The lesion is well demarcated (Figures 1~4 in the first batch) and found in the white matter only. The cerebral cortex is spared (Figure 3). If deep gray matter (caudate nucleus, putamen, or thalamic complex) is involved, neurons are relatively spared and can be found scattered in the lesion. The lesion consists of a mixture of foamy macrophages, reactive astrocytes and blood vessels (Figures 5~8). Many macrophages have a tendency to accumulate around blood vessels (Figure 7). Some vessels may be cuffed by mononuclear inflammatory cells (mainly small lymphocytes) (Figures 9~10). Mitotic activity is observed in both phagocytic and glial (astrocytic) cells (Figures 11~12). For some reason, mitosis of some astrocytes may appear to be arrested at anaphase with condensed slender chromatids arranged in a radial fashion in the enlarged cell bodies - so-called Creutzfeldt cells (not specific for this disease, and can be seen in high grade astrocytomas, PML and other conditions) (Figure 11). The immediately adjacent white matter may contain many foamy macrophages (Figures 13~14). Sometimes, small aggregates of macrophages appear at lesional edge and mimic infarction (Figure 15). Rarely, microglial nodules are found (Figure 16).

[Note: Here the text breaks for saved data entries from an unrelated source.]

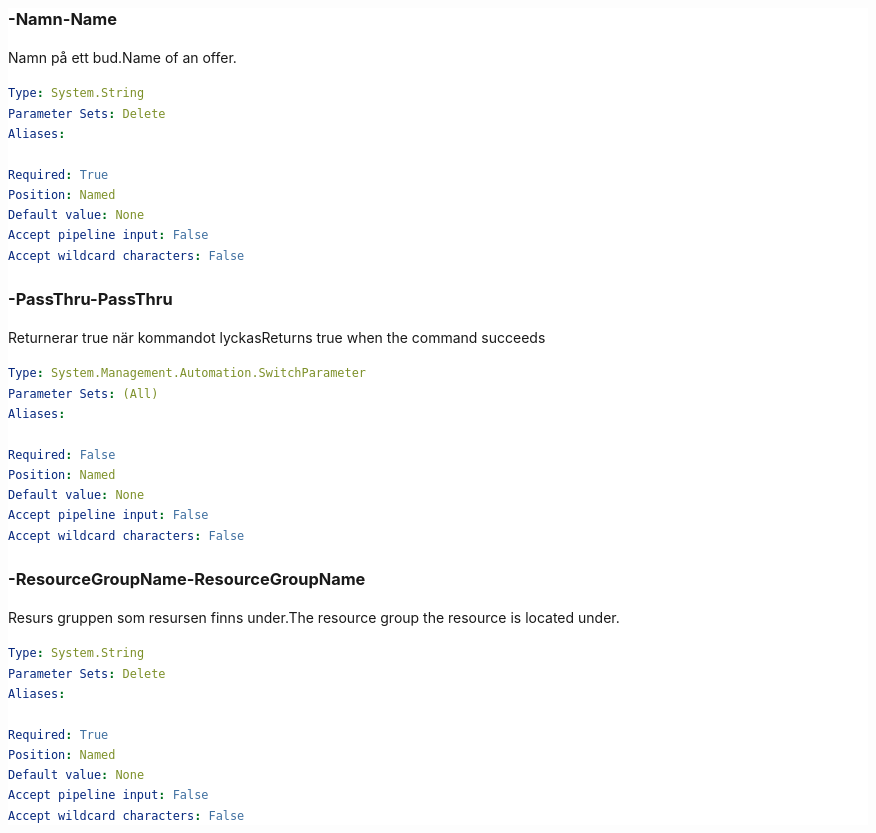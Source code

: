 ### <span data-ttu-id="54ecc-117">-Namn</span><span class="sxs-lookup"><span data-stu-id="54ecc-117">-Name</span></span>
<span data-ttu-id="54ecc-118">Namn på ett bud.</span><span class="sxs-lookup"><span data-stu-id="54ecc-118">Name of an offer.</span></span>

```yaml
Type: System.String
Parameter Sets: Delete
Aliases:

Required: True
Position: Named
Default value: None
Accept pipeline input: False
Accept wildcard characters: False

```

### <span data-ttu-id="54ecc-119">-PassThru</span><span class="sxs-lookup"><span data-stu-id="54ecc-119">-PassThru</span></span>
<span data-ttu-id="54ecc-120">Returnerar true när kommandot lyckas</span><span class="sxs-lookup"><span data-stu-id="54ecc-120">Returns true when the command succeeds</span></span>

```yaml
Type: System.Management.Automation.SwitchParameter
Parameter Sets: (All)
Aliases:

Required: False
Position: Named
Default value: None
Accept pipeline input: False
Accept wildcard characters: False

```

### <span data-ttu-id="54ecc-121">-ResourceGroupName</span><span class="sxs-lookup"><span data-stu-id="54ecc-121">-ResourceGroupName</span></span>
<span data-ttu-id="54ecc-122">Resurs gruppen som resursen finns under.</span><span class="sxs-lookup"><span data-stu-id="54ecc-122">The resource group the resource is located under.</span></span>

```yaml
Type: System.String
Parameter Sets: Delete
Aliases:

Required: True
Position: Named
Default value: None
Accept pipeline input: False
Accept wildcard characters: False

```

Using a combination of myelin stain (luxol fast blue/H&E) (Figures 1~3 in the second batch) and axonal stain (Bodian silver stain or neurofilaments immunostain) (Figures 4~6 in the second batch), marked loss of myelin with relative preservation of axons can be confirmed. I use the term "relative preservation" of axons because some axonal loss is inevitable with formation of axonal spheroids (Figure 5 in the second batch).

The main differential diagnoses of this lesion are (1) oligodendroglioma, (2) high grade (grade III and IV) astrocytoma, (3) infarct, (4) PML (progressive multifocal leukoencephalopathy), and (5) rare toxic/metabolic encephalopathies (such as chemotherapeutic agent [methotrexate and cyclophosphamide are prototypes]-induced toxic leukoencephalopathy, mitochondrial encephalopathy and various types of leukodystrophy). The most important of all these is of course oligodendroglioma. The abundance of foamy macrophages, associated blood vessels and scattered mitoses have led many pathologists down the wrong diagnostic path. The cytologic details of foamy macrophages and neoplastic oligodendrocytes are quite different under high power examination. The reactive astrocytes in this lesion may appear atypical and raise the possibility of astrocytoma. Though this is not an absolute rule, but finding abundant macrophages should always cast doubt on the diagnosis of glioma. Infarcted parenchyma shows coagulative necrosis that may contain scattered neutrophils and/or macrophages. Capillaries usually are lined by hypertrophied endothelia, and neurofilaments immunostain will not show any preserved axons in the lesion. PML lesions have myelin loss, associated macrophages, even the perivascular inflammation. As a rule, there will be large transformed astrocytes and characteristic, virally infected oligodendrocytes with enlarged nuclei containing ground-glass, amphophilic viral inclusion bodies within and adjacent to the lesion.